The listing is to be returned word for word, without its images.
'''
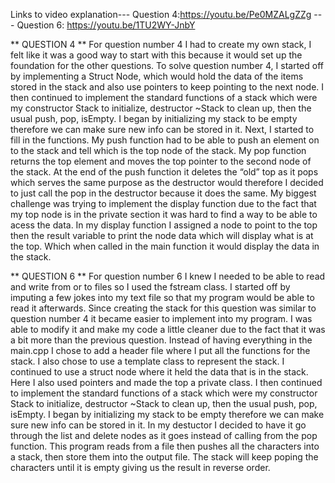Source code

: Links to video explanation--- Question 4:https://youtu.be/Pe0MZALgZZg --- Question 6: https://youtu.be/1TU2WY-JnbY

** QUESTION 4 **
For question number 4 I had to create my own stack, I felt like it was a good way to start with this because it would set up the foundation for the other questions. To solve question number 4, I started off by implementing a Struct Node, which would hold the data of the items stored in the stack and also use pointers to keep pointing to the next node. I then continued to implement the standard functions of a stack which were my constructor Stack to initialize, destructor ~Stack to clean up, then the usual push, pop, isEmpty. I began by initializing my stack to be empty therefore we can make sure new info can be stored in it. Next, I started to fill in the functions. My push function had to be able to push an element on to the stack and tell which is the top node of the stack. My pop function returns the top element and moves the top pointer to the second node of the stack. At the end of the push function it deletes the “old” top as it pops which serves the same purpose as the destructor would therefore I decided to just call the pop in the destructor because it does the same. My biggest challenge was trying to implement the display function due to the fact that my top node is in the private section it was hard to find a way to be able to acess the data. In my display function I assigned a node to point to the top then the result variable to print the node data which will display what is at the top. Which when called in the main function it would display the data in the stack.


** QUESTION 6 **
For question number 6 I knew I needed to be able to read and write from or to files so I used the fstream class. I started off by imputing a few jokes into my text file so that my program would be able to read it afterwards. Since creating the stack for this question was similar to question number 4 it became easier to implement into my program. I was able to modify it and make my code a little cleaner due to the fact that it was a bit more than the previous question. Instead of having everything in the main.cpp I chose to add a header file where I put all the functions for the stack. I also chose to use a template class to represent the stack. I continued to use a struct node where it held the data that is in the stack. Here I also used pointers and made the top a private class. I then continued to implement the standard functions of a stack which were my constructor Stack to initialize, destructor ~Stack to clean up, then the usual push, pop, isEmpty. I began by initializing my stack to be empty therefore we can make sure new info can be stored in it. In my destuctor I decided to have it go through the list and delete nodes as it goes instead of calling from the pop function. This program reads from a file then pushes all the characters into a stack, then store them into the output file. The stack will keep poping the characters until it is empty giving us the result in reverse order.
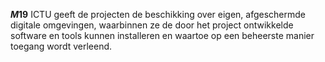 <!-- begin: measure -->
**$M19$**
ICTU geeft de projecten de beschikking over eigen, afgeschermde digitale omgevingen, waarbinnen ze de door het project ontwikkelde software en tools kunnen installeren en waartoe op een beheerste manier toegang wordt verleend.
<!-- end: measure -->
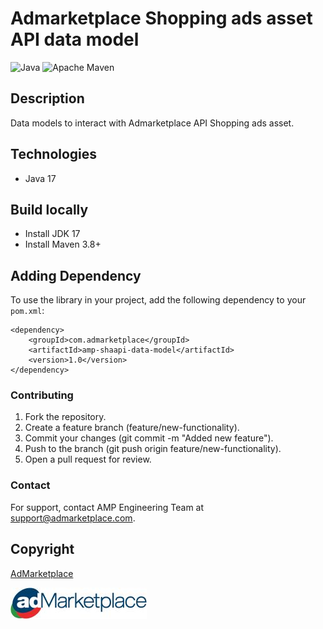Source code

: # Admarketplace Shopping ads asset API data model

![Java](https://img.shields.io/badge/java-%23ED8B00.svg?style=for-the-badge&logo=java&logoColor=white)
![Apache Maven](https://img.shields.io/badge/Apache%20Maven-C71A36?style=for-the-badge&logo=Apache%20Maven&logoColor=white)

## Description
Data models to interact with Admarketplace API Shopping ads asset.


## Technologies

* Java 17

## Build locally

* Install JDK 17
* Install Maven 3.8+


## Adding Dependency

To use the library in your project, add the following dependency to your `pom.xml`:

    <dependency>
        <groupId>com.admarketplace</groupId>
        <artifactId>amp-shaapi-data-model</artifactId>
        <version>1.0</version>
    </dependency>
    

### Contributing

1. Fork the repository.
2. Create a feature branch (feature/new-functionality).
3. Commit your changes (git commit -m "Added new feature").
4. Push to the branch (git push origin feature/new-functionality).
5. Open a pull request for review.

### Contact

For support, contact AMP Engineering Team at support@admarketplace.com.

## Copyright

[AdMarketplace](https://admarketplace.com/)

![AdMarketplace_logo](amp-logo-img.jpg)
'''
- **The answer**
Source code

: Links to video explanation--- Question 4:https://youtu.be/Pe0MZALgZZg --- Question 6: https://youtu.be/1TU2WY-JnbY

** QUESTION 4 **
For question number 4 I had to create my own stack, I felt like it was a good way to start with this because it would set up the foundation for the other questions. To solve question number 4, I started off by implementing a Struct Node, which would hold the data of the items stored in the stack and also use pointers to keep pointing to the next node. I then continued to implement the standard functions of a stack which were my constructor Stack to initialize, destructor ~Stack to clean up, then the usual push, pop, isEmpty. I began by initializing my stack to be empty therefore we can make sure new info can be stored in it. Next, I started to fill in the functions. My push function had to be able to push an element on to the stack and tell which is the top node of the stack. My pop function returns the top element and moves the top pointer to the second node of the stack. At the end of the push function it deletes the “old” top as it pops which serves the same purpose as the destructor would therefore I decided to just call the pop in the destructor because it does the same. My biggest challenge was trying to implement the display function due to the fact that my top node is in the private section it was hard to find a way to be able to acess the data. In my display function I assigned a node to point to the top then the result variable to print the node data which will display what is at the top. Which when called in the main function it would display the data in the stack.


** QUESTION 6 **
For question number 6 I knew I needed to be able to read and write from or to files so I used the fstream class. I started off by imputing a few jokes into my text file so that my program would be able to read it afterwards. Since creating the stack for this question was similar to question number 4 it became easier to implement into my program. I was able to modify it and make my code a little cleaner due to the fact that it was a bit more than the previous question. Instead of having everything in the main.cpp I chose to add a header file where I put all the functions for the stack. I also chose to use a template class to represent the stack. I continued to use a struct node where it held the data that is in the stack. Here I also used pointers and made the top a private class. I then continued to implement the standard functions of a stack which were my constructor Stack to initialize, destructor ~Stack to clean up, then the usual push, pop, isEmpty. I began by initializing my stack to be empty therefore we can make sure new info can be stored in it. In my destuctor I decided to have it go through the list and delete nodes as it goes instead of calling from the pop function. This program reads from a file then pushes all the characters into a stack, then store them into the output file. The stack will keep poping the characters until it is empty giving us the result in reverse order.
 <!-- begin: measure -->
**$M19$**
ICTU geeft de projecten de beschikking over eigen, afgeschermde digitale omgevingen, waarbinnen ze de door het project ontwikkelde software en tools kunnen installeren en waartoe op een beheerste manier toegang wordt verleend.
<!-- end: measure -->
Source code

: # Admarketplace Shopping ads asset API data model

![Java](https://img.shields.io/badge/java-%23ED8B00.svg?style=for-the-badge&logo=java&logoColor=white)
![Apache Maven](https://img.shields.io/badge/Apache%20Maven-C71A36?style=for-the-badge&logo=Apache%20Maven&logoColor=white)

## Description
Data models to interact with Admarketplace API Shopping ads asset.


## Technologies

* Java 17

## Build locally

* Install JDK 17
* Install Maven 3.8+


## Adding Dependency

To use the library in your project, add the following dependency to your `pom.xml`:

    <dependency>
        <groupId>com.admarketplace</groupId>
        <artifactId>amp-shaapi-data-model</artifactId>
        <version>1.0</version>
    </dependency>
    

### Contributing

1. Fork the repository.
2. Create a feature branch (feature/new-functionality).
3. Commit your changes (git commit -m "Added new feature").
4. Push to the branch (git push origin feature/new-functionality).
5. Open a pull request for review.

### Contact

For support, contact AMP Engineering Team at support@admarketplace.com.

## Copyright

[AdMarketplace](https://admarketplace.com/)

![AdMarketplace_logo](amp-logo-img.jpg)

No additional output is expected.